- What is being asked -
In the data below, find the line containing "An excerpt from", then set down that line and every later line up to and including the line containing "by Martin Luther, 1483-1546", exactly.

BEGIN Input data

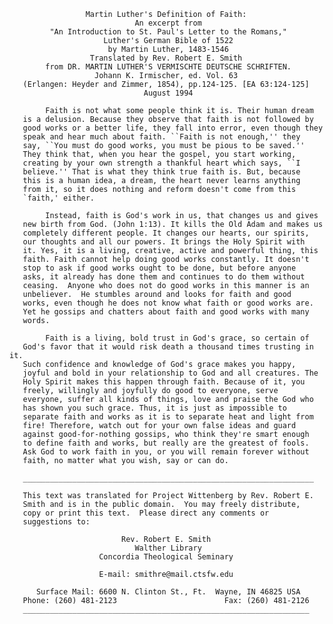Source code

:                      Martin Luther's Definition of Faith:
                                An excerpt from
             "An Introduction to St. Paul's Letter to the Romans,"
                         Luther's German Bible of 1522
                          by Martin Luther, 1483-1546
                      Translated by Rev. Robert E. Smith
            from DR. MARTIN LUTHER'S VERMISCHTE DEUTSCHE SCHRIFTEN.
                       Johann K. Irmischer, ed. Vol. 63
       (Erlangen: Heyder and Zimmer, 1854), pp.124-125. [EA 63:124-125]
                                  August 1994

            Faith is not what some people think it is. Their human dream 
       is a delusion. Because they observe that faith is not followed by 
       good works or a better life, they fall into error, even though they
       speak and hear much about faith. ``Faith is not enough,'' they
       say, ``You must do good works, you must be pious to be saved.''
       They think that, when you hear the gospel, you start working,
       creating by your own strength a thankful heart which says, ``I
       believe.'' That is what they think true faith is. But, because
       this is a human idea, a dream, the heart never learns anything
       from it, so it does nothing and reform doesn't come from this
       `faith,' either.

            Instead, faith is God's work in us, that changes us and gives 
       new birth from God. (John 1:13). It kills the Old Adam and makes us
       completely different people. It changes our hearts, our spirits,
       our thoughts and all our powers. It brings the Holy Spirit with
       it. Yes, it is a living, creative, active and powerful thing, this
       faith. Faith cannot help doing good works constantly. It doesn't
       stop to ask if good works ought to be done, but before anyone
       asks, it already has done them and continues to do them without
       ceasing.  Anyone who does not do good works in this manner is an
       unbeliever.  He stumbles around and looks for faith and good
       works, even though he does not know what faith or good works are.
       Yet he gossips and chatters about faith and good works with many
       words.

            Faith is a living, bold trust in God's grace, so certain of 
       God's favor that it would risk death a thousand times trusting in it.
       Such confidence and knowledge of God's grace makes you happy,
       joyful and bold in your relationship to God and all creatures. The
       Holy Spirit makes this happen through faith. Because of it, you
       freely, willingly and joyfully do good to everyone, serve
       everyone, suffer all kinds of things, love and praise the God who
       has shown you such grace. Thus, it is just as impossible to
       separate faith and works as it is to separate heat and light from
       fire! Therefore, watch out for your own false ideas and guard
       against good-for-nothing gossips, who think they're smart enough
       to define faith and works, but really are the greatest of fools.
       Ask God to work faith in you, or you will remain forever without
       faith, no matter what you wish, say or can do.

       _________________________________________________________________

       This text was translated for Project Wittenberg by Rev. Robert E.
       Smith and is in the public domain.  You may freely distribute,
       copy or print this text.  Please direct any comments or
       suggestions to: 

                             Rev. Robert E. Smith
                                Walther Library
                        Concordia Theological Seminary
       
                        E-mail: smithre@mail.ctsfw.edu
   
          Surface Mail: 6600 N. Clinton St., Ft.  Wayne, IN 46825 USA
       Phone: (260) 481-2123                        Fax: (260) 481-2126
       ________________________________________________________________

END Input data
BEGIN Input data

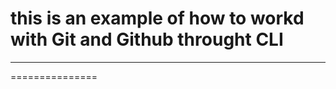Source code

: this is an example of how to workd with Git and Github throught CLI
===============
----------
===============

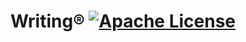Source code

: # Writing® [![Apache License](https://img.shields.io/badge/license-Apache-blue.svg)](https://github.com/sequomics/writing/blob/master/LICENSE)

END Input data
BEGIN Input data

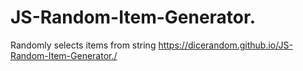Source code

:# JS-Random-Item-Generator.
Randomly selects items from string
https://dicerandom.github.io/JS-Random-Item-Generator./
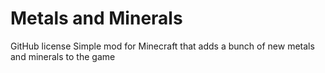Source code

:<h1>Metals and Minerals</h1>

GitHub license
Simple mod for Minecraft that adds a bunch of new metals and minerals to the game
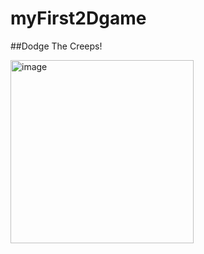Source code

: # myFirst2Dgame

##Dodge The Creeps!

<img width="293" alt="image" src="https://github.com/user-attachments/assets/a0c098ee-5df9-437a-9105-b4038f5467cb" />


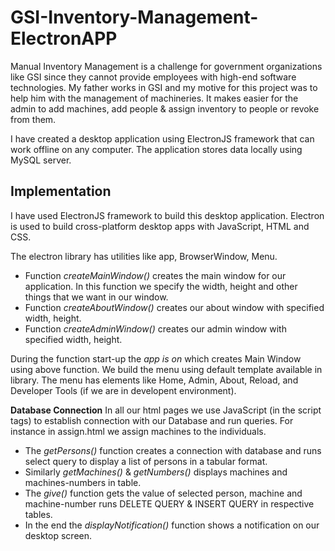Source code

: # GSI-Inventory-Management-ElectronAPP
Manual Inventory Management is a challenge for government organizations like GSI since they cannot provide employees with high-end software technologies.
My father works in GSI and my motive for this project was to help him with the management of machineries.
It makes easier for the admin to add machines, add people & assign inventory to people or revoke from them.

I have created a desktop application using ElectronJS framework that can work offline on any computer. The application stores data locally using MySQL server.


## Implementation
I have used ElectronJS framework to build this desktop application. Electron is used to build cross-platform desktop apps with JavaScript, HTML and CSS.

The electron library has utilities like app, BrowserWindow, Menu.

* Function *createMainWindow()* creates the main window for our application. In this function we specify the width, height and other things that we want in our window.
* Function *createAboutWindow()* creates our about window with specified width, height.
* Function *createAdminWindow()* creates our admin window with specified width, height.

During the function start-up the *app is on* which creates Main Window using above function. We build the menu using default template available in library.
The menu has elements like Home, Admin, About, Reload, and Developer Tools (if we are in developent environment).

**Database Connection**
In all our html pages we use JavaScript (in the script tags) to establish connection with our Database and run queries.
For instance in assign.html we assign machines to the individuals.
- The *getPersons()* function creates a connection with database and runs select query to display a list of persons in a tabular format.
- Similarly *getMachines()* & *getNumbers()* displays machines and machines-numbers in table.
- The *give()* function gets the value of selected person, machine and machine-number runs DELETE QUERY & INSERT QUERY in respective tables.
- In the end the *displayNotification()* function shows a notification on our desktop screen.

END Input data

- Solution to this exercise -
                                An excerpt from
             "An Introduction to St. Paul's Letter to the Romans,"
                         Luther's German Bible of 1522
                          by Martin Luther, 1483-1546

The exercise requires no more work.